I use 1and1.com for my web hosting, and they provide raw dumps of the apache logs for the website. Which is great, because you can do whatever analysis on them and it works nicely.. except for two things:
- They don’t use a standard LogFormat directive
- After about 6 weeks, the oldest log files get deleted
So, after much trial and error, I figured out a decent way to use Awstats to do my log analysis. I wrote a cron job that runs every monday morning (had to modify my crontab from the default), which basically downloads the latest logfile from my 1and1 account, and then runs awstats on it. It sounds pretty trivial — but 1and1 names their logfiles in the format access.log.[week].tar.gz.. which works until the year rolls over. So I added some logic in there to intelligently rename the files like access.log.[year].[week].tar.gz.
You can download the awstats 1and1 cron job here.
To use it, you need to be running Linux, and have awstats installed. You will need to modify some of the parameters of the cron script, but its decently commented.

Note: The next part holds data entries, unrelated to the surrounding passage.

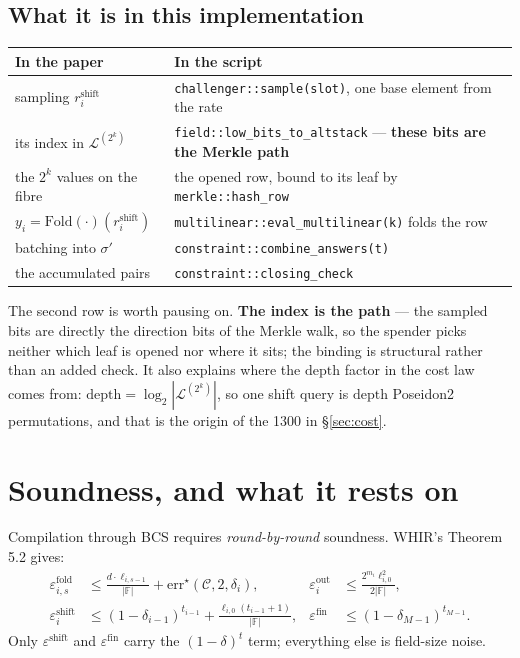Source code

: \documentclass[11pt,a4paper]{article}
\newcommand{\Fold}{\mathrm{Fold}}
\newcommand{\err}{\mathrm{err}}
\begin{document}
\subsection*{What it is in this implementation}

\begin{center}\small
\begin{tabular}{@{}p{5.2cm}p{8.4cm}@{}}
\toprule
\textbf{In the paper} & \textbf{In the script}\\
\midrule
sampling $r^{\mathrm{shift}}_{i}$ & \texttt{challenger::sample(slot)}, one base element from the rate\\
its index in $\mathcal{L}^{(2^{k})}$ & \texttt{field::low\_bits\_to\_altstack} --- \textbf{these bits are the Merkle path}\\
the $2^{k}$ values on the fibre & the opened row, bound to its leaf by \texttt{merkle::hash\_row}\\
$y_{i}=\Fold(\cdot)(r^{\mathrm{shift}}_{i})$ & \texttt{multilinear::eval\_multilinear(k)} folds the row\\
batching into $\sigma'$ & \texttt{constraint::combine\_answers(t)}\\
the accumulated pairs & \texttt{constraint::closing\_check}\\
\bottomrule
\end{tabular}
\end{center}

The second row is worth pausing on. \textbf{The index is the path} --- the sampled bits are directly
the direction bits of the Merkle walk, so the spender picks neither which leaf is opened nor where
it sits; the binding is structural rather than an added check. It also explains where the
$\mathrm{depth}$ factor in the cost law comes from:
$\mathrm{depth}=\log_{2}|\mathcal{L}^{(2^{k})}|$, so one shift query is $\mathrm{depth}$ Poseidon2
permutations, and that is the origin of the 1300 in \S\ref{sec:cost}.

\section{Soundness, and what it rests on}\label{sec:eps}

Compilation through BCS requires \emph{round-by-round} soundness. WHIR's Theorem 5.2 gives:
\begin{align*}
  \varepsilon^{\mathrm{fold}}_{i,s} &\le \frac{d\cdot\ell_{i,s-1}}{|\mathbb{F}|}
    + \err^{\star}(\mathcal{C},2,\delta_{i}),
  &\varepsilon^{\mathrm{out}}_{i} &\le \frac{2^{m_{i}}\ell^{2}_{i,0}}{2|\mathbb{F}|},\\
  \varepsilon^{\mathrm{shift}}_{i} &\le (1-\delta_{i-1})^{t_{i-1}}
    + \frac{\ell_{i,0}(t_{i-1}+1)}{|\mathbb{F}|},
  &\varepsilon^{\mathrm{fin}} &\le (1-\delta_{M-1})^{t_{M-1}}.
\end{align*}
Only $\varepsilon^{\mathrm{shift}}$ and $\varepsilon^{\mathrm{fin}}$ carry the $(1-\delta)^{t}$
term; everything else is field-size noise.
\end{document}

Additionally, your awstats configuration file needs to have the following two directives in it:
LogFormat= “%host %other %logname %time1 %methodurl %code %bytesd %virtualname %refererquot %uaquot %otherquot”
LogFile=”gunzip -c $(for i in `ls -rt /home/awstats/roadside/`; do echo /home/awstats/roadside/$i; done) |”
Just make sure you replace /home/awstats/roadside with the directory that you want to place your logfiles. Refer to the script for more documentation.
Note: The biggest problem I have with it is that it only updates once a week. I played with doing it every day, but then awstats tended to drop/ignore records that were out of sync, and it seemed to be better to have complete stats instead of having them updated every day. If you have a good solution for this, let me know!
I was contemplating trying to write this script my self, but ask google and it will provide.
I haven’t set it up yet, but will likely do to later today to take a break from studying.